═══ RAW DATA

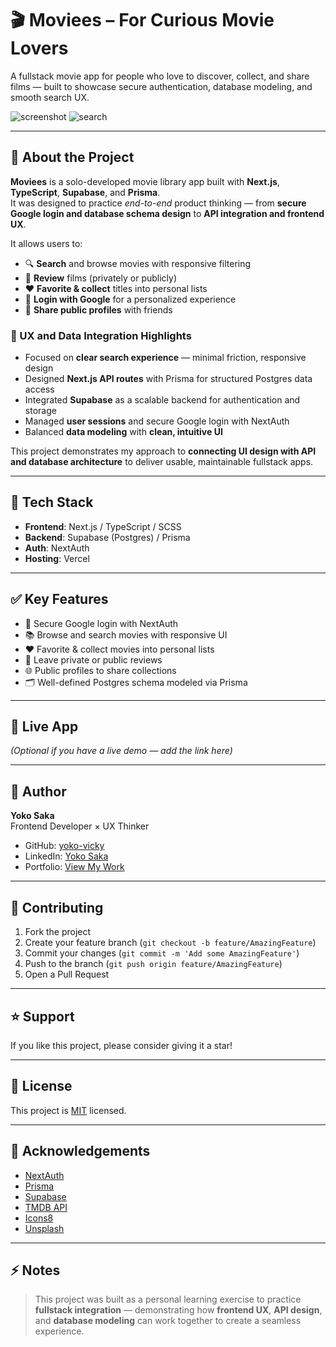# 🎬 Moviees – For Curious Movie Lovers

A fullstack movie app for people who love to discover, collect, and share films — built to showcase secure authentication, database modeling, and smooth search UX.

![screenshot](./screenshot.png)
![search](./moviees-search.gif)

---

## 🌟 About the Project

**Moviees** is a solo-developed movie library app built with **Next.js**, **TypeScript**, **Supabase**, and **Prisma**.  
It was designed to practice *end-to-end* product thinking — from **secure Google login and database schema design** to **API integration and frontend UX**.

It allows users to:

- 🔍 **Search** and browse movies with responsive filtering  
- 💬 **Review** films (privately or publicly)  
- ❤️ **Favorite & collect** titles into personal lists  
- 🔐 **Login with Google** for a personalized experience  
- 📣 **Share public profiles** with friends

### 🧠 UX and Data Integration Highlights

- Focused on **clear search experience** — minimal friction, responsive design
- Designed **Next.js API routes** with Prisma for structured Postgres data access
- Integrated **Supabase** as a scalable backend for authentication and storage
- Managed **user sessions** and secure Google login with NextAuth
- Balanced **data modeling** with **clean, intuitive UI**

This project demonstrates my approach to **connecting UI design with API and database architecture** to deliver usable, maintainable fullstack apps.

---

## 🚀 Tech Stack

- **Frontend**: Next.js / TypeScript / SCSS
- **Backend**: Supabase (Postgres) / Prisma
- **Auth**: NextAuth
- **Hosting**: Vercel

---

## ✅ Key Features

- 🔐 Secure Google login with NextAuth
- 📚 Browse and search movies with responsive UI
- ❤️ Favorite & collect movies into personal lists
- 💬 Leave private or public reviews
- 🌐 Public profiles to share collections
- 🗂 Well-defined Postgres schema modeled via Prisma

---

## 🔗 Live App

*(Optional if you have a live demo — add the link here)*

---

## 👤 Author

**Yoko Saka**  
Frontend Developer × UX Thinker

- GitHub: [yoko-vicky](https://github.com/yoko-vicky)
- LinkedIn: [Yoko Saka](https://www.linkedin.com/in/yoko-vicky/)
- Portfolio: [View My Work](https://www.yokoworks.dev/)

---

## 🤝 Contributing

1. Fork the project  
2. Create your feature branch (`git checkout -b feature/AmazingFeature`)  
3. Commit your changes (`git commit -m 'Add some AmazingFeature'`)  
4. Push to the branch (`git push origin feature/AmazingFeature`)  
5. Open a Pull Request

---

## ⭐️ Support

If you like this project, please consider giving it a star!

---

## 📝 License

This project is [MIT](./LICENSE) licensed.

---

## 🙏 Acknowledgements

- [NextAuth](https://next-auth.js.org/)
- [Prisma](https://www.prisma.io/)
- [Supabase](https://supabase.com/)
- [TMDB API](https://www.themoviedb.org/documentation/api)
- [Icons8](https://icons8.com/)
- [Unsplash](https://unsplash.com/)

---

## ⚡️ Notes

> This project was built as a personal learning exercise to practice **fullstack integration** — demonstrating how **frontend UX**, **API design**, and **database modeling** can work together to create a seamless experience.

══════

Everything but the pictures is needed: copy the data above exactly.

ANSWER SPACE
# 🎬 Moviees – For Curious Movie Lovers

A fullstack movie app for people who love to discover, collect, and share films — built to showcase secure authentication, database modeling, and smooth search UX.

![screenshot](./screenshot.png)
![search](./moviees-search.gif)

---

## 🌟 About the Project

**Moviees** is a solo-developed movie library app built with **Next.js**, **TypeScript**, **Supabase**, and **Prisma**.  
It was designed to practice *end-to-end* product thinking — from **secure Google login and database schema design** to **API integration and frontend UX**.

It allows users to:

- 🔍 **Search** and browse movies with responsive filtering  
- 💬 **Review** films (privately or publicly)  
- ❤️ **Favorite & collect** titles into personal lists  
- 🔐 **Login with Google** for a personalized experience  
- 📣 **Share public profiles** with friends

### 🧠 UX and Data Integration Highlights

- Focused on **clear search experience** — minimal friction, responsive design
- Designed **Next.js API routes** with Prisma for structured Postgres data access
- Integrated **Supabase** as a scalable backend for authentication and storage
- Managed **user sessions** and secure Google login with NextAuth
- Balanced **data modeling** with **clean, intuitive UI**

This project demonstrates my approach to **connecting UI design with API and database architecture** to deliver usable, maintainable fullstack apps.

---

## 🚀 Tech Stack

- **Frontend**: Next.js / TypeScript / SCSS
- **Backend**: Supabase (Postgres) / Prisma
- **Auth**: NextAuth
- **Hosting**: Vercel

---

## ✅ Key Features

- 🔐 Secure Google login with NextAuth
- 📚 Browse and search movies with responsive UI
- ❤️ Favorite & collect movies into personal lists
- 💬 Leave private or public reviews
- 🌐 Public profiles to share collections
- 🗂 Well-defined Postgres schema modeled via Prisma

---

## 🔗 Live App

*(Optional if you have a live demo — add the link here)*

---

## 👤 Author

**Yoko Saka**  
Frontend Developer × UX Thinker

- GitHub: [yoko-vicky](https://github.com/yoko-vicky)
- LinkedIn: [Yoko Saka](https://www.linkedin.com/in/yoko-vicky/)
- Portfolio: [View My Work](https://www.yokoworks.dev/)

---

## 🤝 Contributing

1. Fork the project  
2. Create your feature branch (`git checkout -b feature/AmazingFeature`)  
3. Commit your changes (`git commit -m 'Add some AmazingFeature'`)  
4. Push to the branch (`git push origin feature/AmazingFeature`)  
5. Open a Pull Request

---

## ⭐️ Support

If you like this project, please consider giving it a star!

---

## 📝 License

This project is [MIT](./LICENSE) licensed.

---

## 🙏 Acknowledgements

- [NextAuth](https://next-auth.js.org/)
- [Prisma](https://www.prisma.io/)
- [Supabase](https://supabase.com/)
- [TMDB API](https://www.themoviedb.org/documentation/api)
- [Icons8](https://icons8.com/)
- [Unsplash](https://unsplash.com/)

---

## ⚡️ Notes

> This project was built as a personal learning exercise to practice **fullstack integration** — demonstrating how **frontend UX**, **API design**, and **database modeling** can work together to create a seamless experience.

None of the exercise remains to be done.